RAG_SYSTEMS
RAG Systems
Retrieval augmented generation systems, AI knowledge bases and document-grounded assistants for business teams.
For teams in Armenia, Yerevan, CIS and global markets
RAG systems / AI knowledge base / retrieval augmented generation / document AI assistant
Retrieval augmented generation system development
aicoding.am designs RAG systems that connect large language models to business documents, knowledge bases, product data and operational context. The goal is grounded answers, traceable retrieval and usable AI assistants rather than generic chatbots that guess.
Use Cases
RAG Systems business applications
- Search policies, manuals, contracts, product docs and internal knowledge.

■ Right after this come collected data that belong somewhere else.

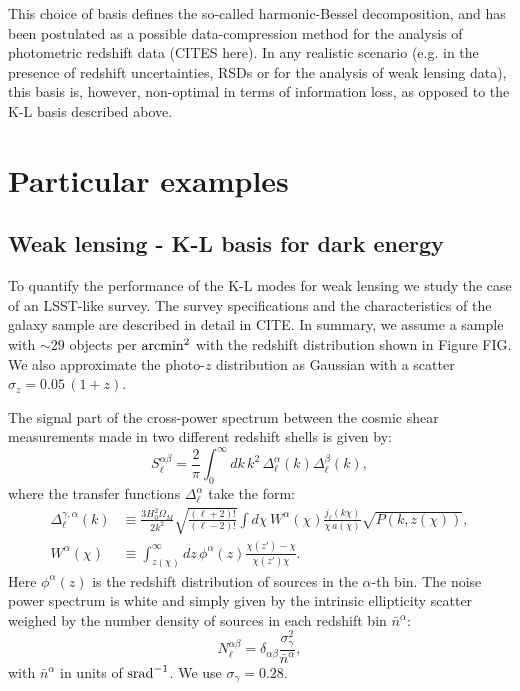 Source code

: \documentclass[a4paper,10pt]{article}
\begin{document}
   This choice of basis defines the so-called harmonic-Bessel decomposition, and has been postulated as a possible data-compression method for the analysis of photometric redshift data (CITES here). In any realistic scenario (e.g. in the presence of redshift uncertainties, RSDs or for the analysis of weak lensing data), this basis is, however, non-optimal in terms of information loss, as opposed to the K-L basis described above.

\section{Particular examples}
  \subsection{Weak lensing - K-L basis for dark energy}
    To quantify the performance of the K-L modes for weak lensing we study the case of an LSST-like survey. The survey specifications and the characteristics of the galaxy sample are described in detail in CITE. In summary, we assume a sample with $\sim29$ objects per ${\rm arcmin}^2$ with the redshift distribution shown in Figure FIG. We also approximate the photo-$z$ distribution as Gaussian with a scatter $\sigma_z=0.05\,(1+z)$.    
    
    The signal part of the cross-power spectrum between the cosmic shear measurements made in two different redshift shells is given by:
    \begin{equation}
      S^{\alpha\beta}_\ell=\frac{2}{\pi}\int_0^\infty dk\,k^2\,\Delta^\alpha_\ell(k)\Delta^\beta_\ell(k),
    \end{equation}
    where the transfer functions $\Delta^{\alpha}_\ell$ take the form:
    \begin{align}
      \Delta^{\gamma,\alpha}_\ell(k)&\equiv\frac{3H_0^2\Omega_M}{2k^2}\sqrt{\frac{(\ell+2)!}{(\ell-2)!}}\int d\chi\,W^\alpha(\chi)\frac{j_\ell(k\chi)}{\chi\,a(\chi)}\sqrt{P(k,z(\chi))},\\
      W^\alpha(\chi)&\equiv\int_{z(\chi)}^\infty dz\,\phi^\alpha(z)\frac{\chi(z')-\chi}{\chi(z')\chi}.
    \end{align}
    Here $\phi^\alpha(z)$ is the redshift distribution of sources in the $\alpha$-th bin. The noise power spectrum is white and simply given by the intrinsic ellipticity scatter weighed by the number density of sources in each redshift bin $\bar{n}^\alpha$:
    \begin{equation}
      N^{\alpha\beta}_\ell=\delta_{\alpha\beta}\frac{\sigma_\gamma^2}{\bar{n}^\alpha},
    \end{equation}
    with $\bar{n}^\alpha$ in units of ${\rm srad}^{-1}$. We use $\sigma_\gamma=0.28$.
    
\end{document}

- Build AI assistants that answer from approved company material.
- Support operators, sales teams and managers with retrieval-backed context.
- Reduce hallucination by grounding responses in indexed source material.
Deliverables
RAG Systems implementation outputs
- Document ingestion and chunking strategy
- Vector/search architecture
- Retrieval evaluation prompts and answer format
- Source citation and fallback behavior
- Admin/update workflow for knowledge changes
Tools and Stack
Technology used for RAG Systems
vector search, Postgres, OpenAI, Claude, Gemini, embeddings, document pipelines.

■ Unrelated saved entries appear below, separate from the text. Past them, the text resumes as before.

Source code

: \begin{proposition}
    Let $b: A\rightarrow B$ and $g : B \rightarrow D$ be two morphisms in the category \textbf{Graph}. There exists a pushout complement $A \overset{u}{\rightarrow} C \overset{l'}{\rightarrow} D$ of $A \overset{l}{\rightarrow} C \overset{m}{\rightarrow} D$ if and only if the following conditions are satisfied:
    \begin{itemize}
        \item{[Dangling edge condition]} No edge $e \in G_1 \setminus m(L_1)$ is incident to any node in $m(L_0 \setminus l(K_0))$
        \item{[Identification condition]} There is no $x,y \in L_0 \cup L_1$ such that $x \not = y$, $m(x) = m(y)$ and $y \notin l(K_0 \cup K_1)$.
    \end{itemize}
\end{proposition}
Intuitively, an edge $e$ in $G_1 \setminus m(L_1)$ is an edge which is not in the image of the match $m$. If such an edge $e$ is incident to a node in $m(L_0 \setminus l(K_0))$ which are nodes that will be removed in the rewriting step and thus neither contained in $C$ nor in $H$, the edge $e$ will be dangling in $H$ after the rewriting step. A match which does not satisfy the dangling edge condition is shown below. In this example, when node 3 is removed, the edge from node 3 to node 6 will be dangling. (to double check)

Frequently Asked Questions
RAG Systems answers for search and AI assistants
What is a RAG system?
A RAG system retrieves relevant source material before the model answers, so the response can be based on documents, records or knowledge selected from a controlled index.
Is RAG different from a normal chatbot?
Yes. A normal chatbot may answer from model memory. A RAG assistant is designed to retrieve and use your business knowledge before producing an answer.
Can a RAG system cite sources?
Yes, if source tracking is designed into ingestion, retrieval and answer formatting. Citation quality depends on document structure and retrieval evaluation.